(Data extracted from a collection)
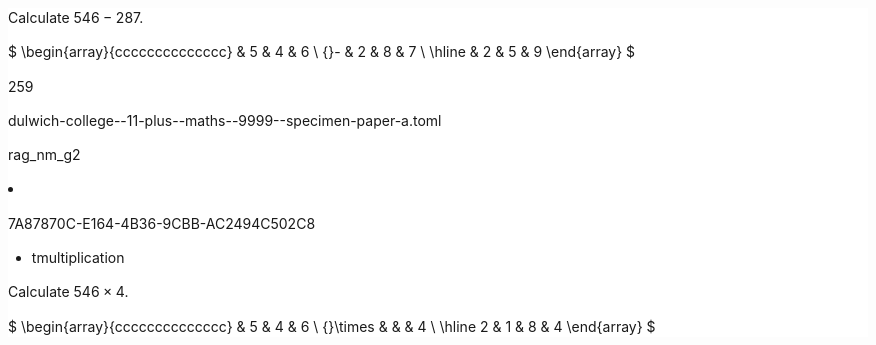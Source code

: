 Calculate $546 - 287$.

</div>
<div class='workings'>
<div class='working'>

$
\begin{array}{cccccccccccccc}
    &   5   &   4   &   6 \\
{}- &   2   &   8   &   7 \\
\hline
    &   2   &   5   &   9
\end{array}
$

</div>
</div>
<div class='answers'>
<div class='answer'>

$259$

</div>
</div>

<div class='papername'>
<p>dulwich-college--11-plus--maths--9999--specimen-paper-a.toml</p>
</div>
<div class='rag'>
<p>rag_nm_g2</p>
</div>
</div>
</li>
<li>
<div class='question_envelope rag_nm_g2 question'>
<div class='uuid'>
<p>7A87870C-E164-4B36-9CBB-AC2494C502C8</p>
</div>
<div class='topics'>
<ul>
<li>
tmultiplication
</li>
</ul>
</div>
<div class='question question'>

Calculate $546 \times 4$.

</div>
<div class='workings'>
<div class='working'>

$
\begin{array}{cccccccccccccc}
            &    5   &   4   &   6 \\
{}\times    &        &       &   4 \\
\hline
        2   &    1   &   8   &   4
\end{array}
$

---

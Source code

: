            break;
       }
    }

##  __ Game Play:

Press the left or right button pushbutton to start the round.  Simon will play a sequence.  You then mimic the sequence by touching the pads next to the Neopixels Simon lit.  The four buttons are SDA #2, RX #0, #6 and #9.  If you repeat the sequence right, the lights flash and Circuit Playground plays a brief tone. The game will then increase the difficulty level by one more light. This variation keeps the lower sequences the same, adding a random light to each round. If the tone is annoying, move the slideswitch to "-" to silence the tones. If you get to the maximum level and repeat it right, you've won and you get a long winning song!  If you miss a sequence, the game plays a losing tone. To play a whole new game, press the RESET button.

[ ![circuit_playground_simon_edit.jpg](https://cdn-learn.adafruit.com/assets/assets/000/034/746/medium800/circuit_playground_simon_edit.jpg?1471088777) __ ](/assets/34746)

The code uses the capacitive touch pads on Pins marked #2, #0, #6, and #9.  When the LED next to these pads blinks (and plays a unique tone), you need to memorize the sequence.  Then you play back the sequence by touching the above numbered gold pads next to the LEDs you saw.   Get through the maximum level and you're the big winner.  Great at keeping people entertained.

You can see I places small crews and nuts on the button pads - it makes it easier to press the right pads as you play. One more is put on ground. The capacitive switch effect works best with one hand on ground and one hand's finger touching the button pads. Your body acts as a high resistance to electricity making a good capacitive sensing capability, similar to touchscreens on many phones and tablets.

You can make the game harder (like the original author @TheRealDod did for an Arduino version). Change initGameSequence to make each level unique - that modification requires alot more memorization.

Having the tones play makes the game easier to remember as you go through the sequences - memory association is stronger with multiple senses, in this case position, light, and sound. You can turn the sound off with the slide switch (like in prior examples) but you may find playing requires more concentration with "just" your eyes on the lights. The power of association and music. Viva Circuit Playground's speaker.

== WHAT YOU SHOULD DO ==
What lines above contain the word "like"? Return each such line.

== SOLUTION FOR THIS EXERCISE ==
You can make the game harder (like the original author @TheRealDod did for an Arduino version). Change initGameSequence to make each level unique - that modification requires alot more memorization.
Having the tones play makes the game easier to remember as you go through the sequences - memory association is stronger with multiple senses, in this case position, light, and sound. You can turn the sound off with the slide switch (like in prior examples) but you may find playing requires more concentration with "just" your eyes on the lights. The power of association and music. Viva Circuit Playground's speaker.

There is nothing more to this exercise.